If you were thinking of buying a MacBook, maybe consider waiting. Apple has some big plans in store for the near future that will make your shiny new MacBook obsolete.
Since 2007, Apple has had an all intel-based lineup of macs. This means that the processor inside was manufactured by Intel, and, up until 5 years ago, it has been great for Apple. However, in recent years, Intel’s processors have been very unsatisfying.
The 2018 MacBook pro-15-inch core I9 was supposed to be a workhorse of a laptop, but Intel produced processors that got too hot for Apple’s 15-inch MacBook to cool them properly. Therefore, the Macbooks were underpowered and very noisy due to the fans spinning at high speeds to cool the processor.
That brings us to 2020. This year, Apple announced that they will start the transition to their own processors, and, by 2022, all of their computers will have Apple processors nicknamed “Apple Silicon.” This switch was due in part to Intel failing to satisfy Apple’s requirements, as well as to Apple wanting to control the whole Mac creation process; if Apple is able to make the CPU themselves, they can save money.
Whether or not they will pass those saving on to the consumer is to be determined. This change is quite important because the new processors will be based on a different architecture. I speak in-depth about the better performance it will have and the smaller transistors present, but all you have to know is that the processor will work completely differently than Intel processors.
This means that the whole operating system, as well as every program, has to be translated from x86 (the language Intel’s processors use) to Apple Silicon’s “Arm-based language”.
Don’t be alarmed though, this does not mean that you will not be able to play games or download Microsoft word on the new MacBooks. Apple has implemented a translator called Rosetta 2 to translate apps that are made for x86 processors so as to make them compatible with Apple Silicon, which will make all apps work properly with the new Processors.
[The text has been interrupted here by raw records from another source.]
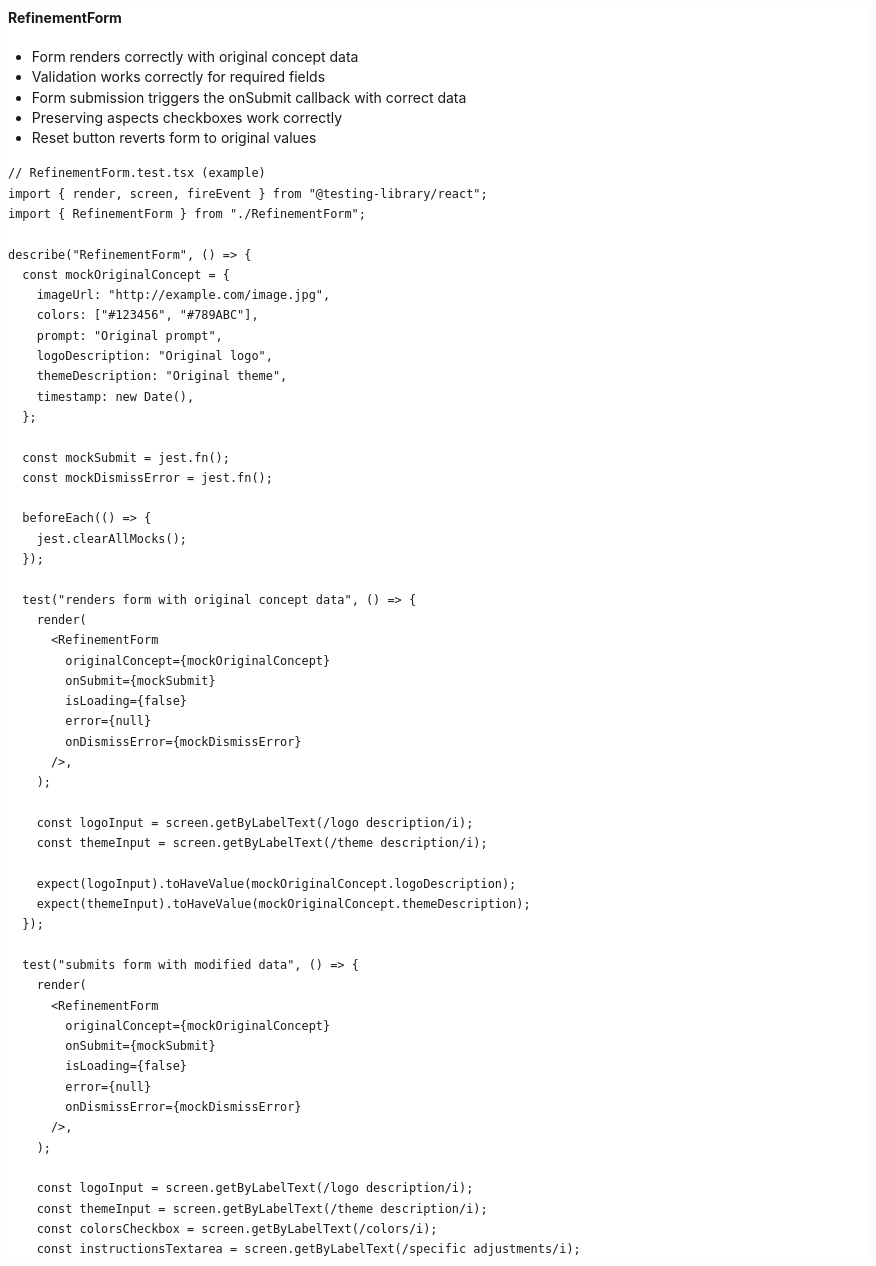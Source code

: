 #### RefinementForm

- Form renders correctly with original concept data
- Validation works correctly for required fields
- Form submission triggers the onSubmit callback with correct data
- Preserving aspects checkboxes work correctly
- Reset button reverts form to original values

```tsx
// RefinementForm.test.tsx (example)
import { render, screen, fireEvent } from "@testing-library/react";
import { RefinementForm } from "./RefinementForm";

describe("RefinementForm", () => {
  const mockOriginalConcept = {
    imageUrl: "http://example.com/image.jpg",
    colors: ["#123456", "#789ABC"],
    prompt: "Original prompt",
    logoDescription: "Original logo",
    themeDescription: "Original theme",
    timestamp: new Date(),
  };

  const mockSubmit = jest.fn();
  const mockDismissError = jest.fn();

  beforeEach(() => {
    jest.clearAllMocks();
  });

  test("renders form with original concept data", () => {
    render(
      <RefinementForm
        originalConcept={mockOriginalConcept}
        onSubmit={mockSubmit}
        isLoading={false}
        error={null}
        onDismissError={mockDismissError}
      />,
    );

    const logoInput = screen.getByLabelText(/logo description/i);
    const themeInput = screen.getByLabelText(/theme description/i);

    expect(logoInput).toHaveValue(mockOriginalConcept.logoDescription);
    expect(themeInput).toHaveValue(mockOriginalConcept.themeDescription);
  });

  test("submits form with modified data", () => {
    render(
      <RefinementForm
        originalConcept={mockOriginalConcept}
        onSubmit={mockSubmit}
        isLoading={false}
        error={null}
        onDismissError={mockDismissError}
      />,
    );

    const logoInput = screen.getByLabelText(/logo description/i);
    const themeInput = screen.getByLabelText(/theme description/i);
    const colorsCheckbox = screen.getByLabelText(/colors/i);
    const instructionsTextarea = screen.getByLabelText(/specific adjustments/i);

```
This translator has proven to be very good at what it does, as it can translate apps as you use them in real-time. This brings me back to my main point: When Apple will release these new computers with Apple Silicon, developers will slowly stop making and updating apps for x86-based macs. As time goes on, there will be less and less support for macs using Intel processors because the vast majority of people are going to be using Apple Silicon-based macs.
To summarize, if you want to buy a mac that will last a long time and that will be fully supported, just wait a few more months to get a mac with Apple Silicon.